The only point to sharing these personal stories, though, is to add more to the historical record of Victor’s generosity and generativity. By leaving the cushy confines of his New York Times job and taking over the burden of sustaining The Nation, America’s oldest continuously published weekly magazine (since 1865), he shouldered an immense burden of tremendous value to the liberal-left in America. Along the way, he changed many lives and nurtured many careers. To get more of a flavor of that impact, go read David Corn (Washington editor of Mother Jones) and Michael Tomasky (editor of The New Republic)’s lovely reminiscences. Or those of Katrina vanden Heuvel, his successor (though you have to deal with The Nation’s maddening website).
Victor’s passing made me go dig out some old files that I’ve saved from my years at The Nation, and glancing through them I was reminded of just how intense a place it was. The battles between liberals and leftists (or, if you prefer, institutionalists and insurrectionists) didn’t just appear in the pages of the magazine; they were also fought continually across the magazine’s staff. Sometimes we all agreed, as when Arthur Carter, a Wall Street mogul who bought The Nation in the early 1990s because he wanted to dabble in publishing, threatened to clamp down on its more irreverent side (an episode that centered on censoring a classified ad for “Penises of the Animal Kingdom” that I’ve written about here, but was really about defending the counterculture in an era of reaction).

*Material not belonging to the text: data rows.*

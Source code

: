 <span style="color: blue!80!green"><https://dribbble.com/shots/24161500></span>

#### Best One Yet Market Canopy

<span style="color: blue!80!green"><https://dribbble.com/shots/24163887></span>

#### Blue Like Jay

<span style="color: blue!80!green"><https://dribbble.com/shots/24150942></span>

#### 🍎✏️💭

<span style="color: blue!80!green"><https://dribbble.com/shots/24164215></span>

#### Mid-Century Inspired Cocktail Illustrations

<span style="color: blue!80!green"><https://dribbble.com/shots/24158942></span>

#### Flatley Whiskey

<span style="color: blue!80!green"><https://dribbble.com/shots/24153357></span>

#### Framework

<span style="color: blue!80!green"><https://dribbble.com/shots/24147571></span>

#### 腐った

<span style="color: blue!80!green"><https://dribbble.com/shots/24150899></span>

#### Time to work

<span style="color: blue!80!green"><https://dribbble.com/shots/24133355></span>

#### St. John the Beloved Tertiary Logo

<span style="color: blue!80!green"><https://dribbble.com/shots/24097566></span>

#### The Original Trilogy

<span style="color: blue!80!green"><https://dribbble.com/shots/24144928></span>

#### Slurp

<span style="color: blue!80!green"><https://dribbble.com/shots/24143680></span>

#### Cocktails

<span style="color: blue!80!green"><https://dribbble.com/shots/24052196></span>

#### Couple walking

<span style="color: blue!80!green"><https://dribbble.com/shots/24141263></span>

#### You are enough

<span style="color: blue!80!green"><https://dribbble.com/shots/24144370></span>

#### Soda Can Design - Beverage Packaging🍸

Other times internecine disputes were more hidden, surfacing mainly in jousting between different editors over who to assign what article or editorial, or in the typed or scrawled notes people would add to a draft manuscript that was being evaluated for publication.

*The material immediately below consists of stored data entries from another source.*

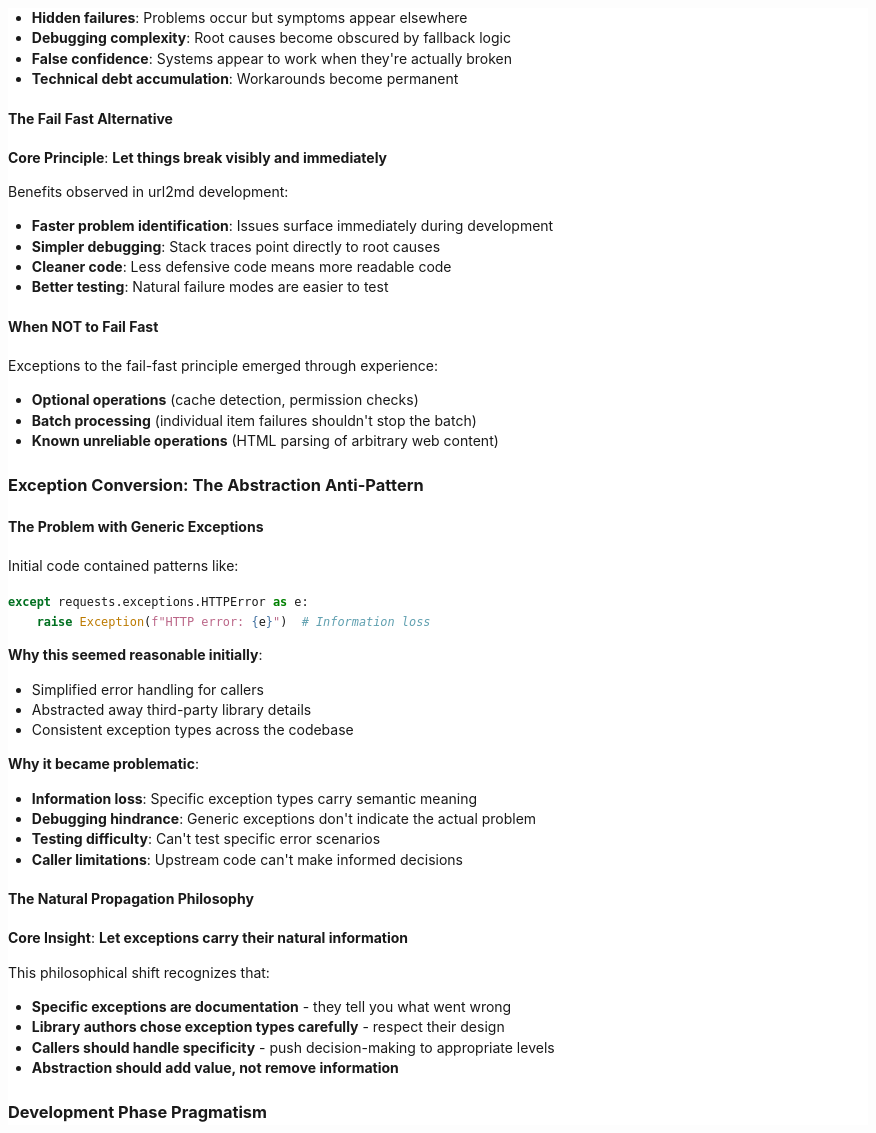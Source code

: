 - **Hidden failures**: Problems occur but symptoms appear elsewhere
- **Debugging complexity**: Root causes become obscured by fallback logic
- **False confidence**: Systems appear to work when they're actually broken
- **Technical debt accumulation**: Workarounds become permanent

#### The Fail Fast Alternative

**Core Principle**: **Let things break visibly and immediately**

Benefits observed in url2md development:
- **Faster problem identification**: Issues surface immediately during development
- **Simpler debugging**: Stack traces point directly to root causes
- **Cleaner code**: Less defensive code means more readable code
- **Better testing**: Natural failure modes are easier to test

#### When NOT to Fail Fast

Exceptions to the fail-fast principle emerged through experience:
- **Optional operations** (cache detection, permission checks)
- **Batch processing** (individual item failures shouldn't stop the batch)
- **Known unreliable operations** (HTML parsing of arbitrary web content)

### Exception Conversion: The Abstraction Anti-Pattern

#### The Problem with Generic Exceptions

Initial code contained patterns like:
```python
except requests.exceptions.HTTPError as e:
    raise Exception(f"HTTP error: {e}")  # Information loss
```

**Why this seemed reasonable initially**:
- Simplified error handling for callers
- Abstracted away third-party library details
- Consistent exception types across the codebase

**Why it became problematic**:
- **Information loss**: Specific exception types carry semantic meaning
- **Debugging hindrance**: Generic exceptions don't indicate the actual problem
- **Testing difficulty**: Can't test specific error scenarios
- **Caller limitations**: Upstream code can't make informed decisions

#### The Natural Propagation Philosophy

**Core Insight**: **Let exceptions carry their natural information**

This philosophical shift recognizes that:
- **Specific exceptions are documentation** - they tell you what went wrong
- **Library authors chose exception types carefully** - respect their design
- **Callers should handle specificity** - push decision-making to appropriate levels
- **Abstraction should add value, not remove information**

### Development Phase Pragmatism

Seemingly floating above it all was Victor, who generally didn’t engage in long memo writing himself. As many have noted this past week, he managed to be (almost) everybody’s friend, loved to instigate debates between liberals and leftists where The Nation (and its letters pages, which I oversaw for a while) could be the forum, and he usually responded to a detailed written editorial proposal or critique with two words, “Let’s talk.” Those of us who were on the editorial staff would lurk near his office waiting for the best time to do that (definitely not after he came back from a one- or two-martini lunch), and only sometimes we would manage to wrestle a topic to the ground. Looking back on the process now, and re-reading some of those staff “open letters” and single-spaced squabbles between columnists and contributors, I can only chuckle at just how seriously we all took ourselves. Being a leading opinion journal of the liberal-left in the 1980s and 1990s was a constant pressure cooker, in part I suppose because there just weren’t that many other places that seemed to have any standing in the national political arena. The Internet has changed all that, probably for the better overall, though your mileage may vary.

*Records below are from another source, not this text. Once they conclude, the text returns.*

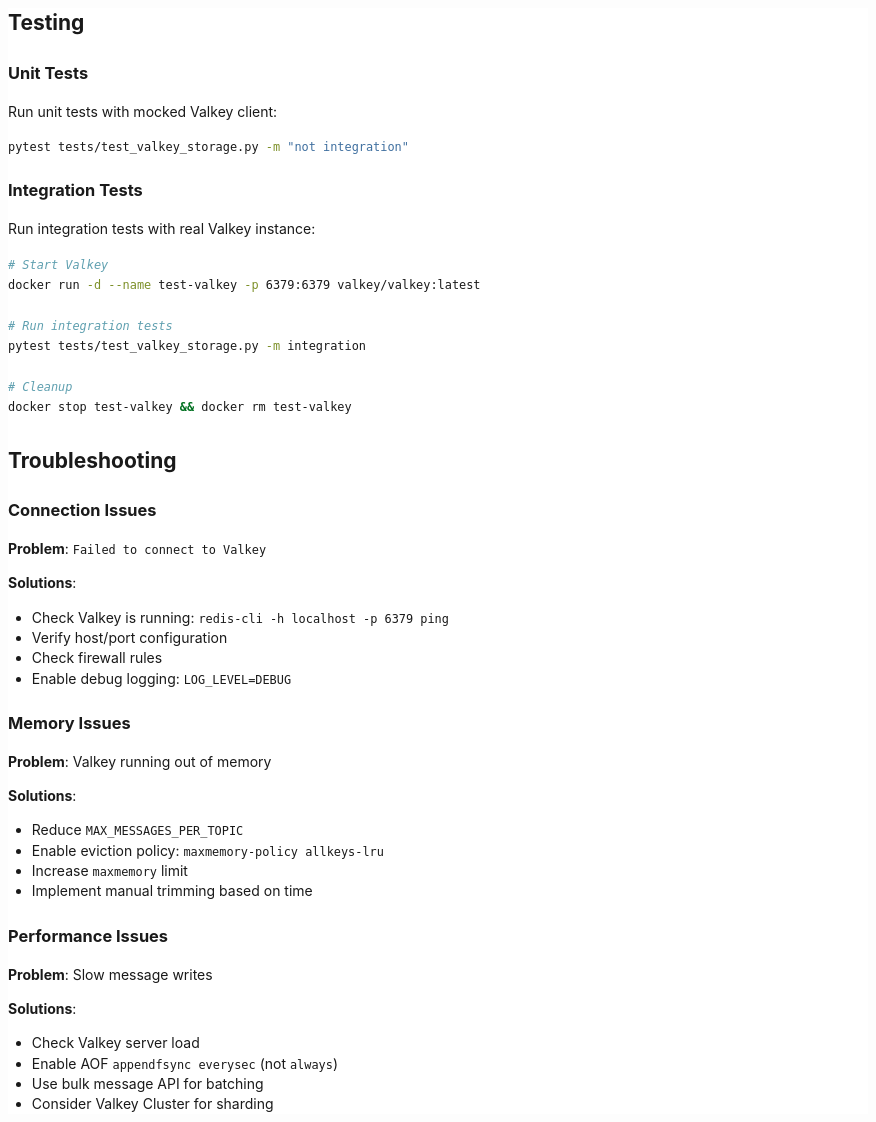 ## Testing

### Unit Tests

Run unit tests with mocked Valkey client:

```bash
pytest tests/test_valkey_storage.py -m "not integration"
```

### Integration Tests

Run integration tests with real Valkey instance:

```bash
# Start Valkey
docker run -d --name test-valkey -p 6379:6379 valkey/valkey:latest

# Run integration tests
pytest tests/test_valkey_storage.py -m integration

# Cleanup
docker stop test-valkey && docker rm test-valkey
```

## Troubleshooting

### Connection Issues

**Problem**: `Failed to connect to Valkey`

**Solutions**:
- Check Valkey is running: `redis-cli -h localhost -p 6379 ping`
- Verify host/port configuration
- Check firewall rules
- Enable debug logging: `LOG_LEVEL=DEBUG`

### Memory Issues

**Problem**: Valkey running out of memory

**Solutions**:
- Reduce `MAX_MESSAGES_PER_TOPIC`
- Enable eviction policy: `maxmemory-policy allkeys-lru`
- Increase `maxmemory` limit
- Implement manual trimming based on time

### Performance Issues

**Problem**: Slow message writes

**Solutions**:
- Check Valkey server load
- Enable AOF `appendfsync everysec` (not `always`)
- Use bulk message API for batching
- Consider Valkey Cluster for sharding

The Nation under Victor’s editorial stewardship was hardly a perfect avatar of progressive values. It was mainly edited and written by white men; women, gays, and people of color all were under-represented in its pages and had to fight for standing. If Victor had had his way, in the spring of 1988 the magazine would have endorsed Michael Dukakis (who he went to Swarthmore with) in the Democratic presidential primaries instead of taking the much better and bolder position of being the only white publication to endorse Rev. Jesse Jackson. The staff, with some key help from the magazine’s editorial board, won that particular battle. But under Victor, the Nation also took some big risks—publishing a scoop from Gerald Ford’s memoirs that asked if Nixon’s pardon had been part of an unseemly deal (which led to a very unfortunate copyright lawsuit that went all the way to the Supreme Court), questioning the official story about the Soviet shootdown of a Korean civilian airliner, and almost undoing Ronald Reagan’s re-election bid in 1984 with a story claiming he had ignored warnings that a Marine barracks in Beirut was being targeted by terrorists.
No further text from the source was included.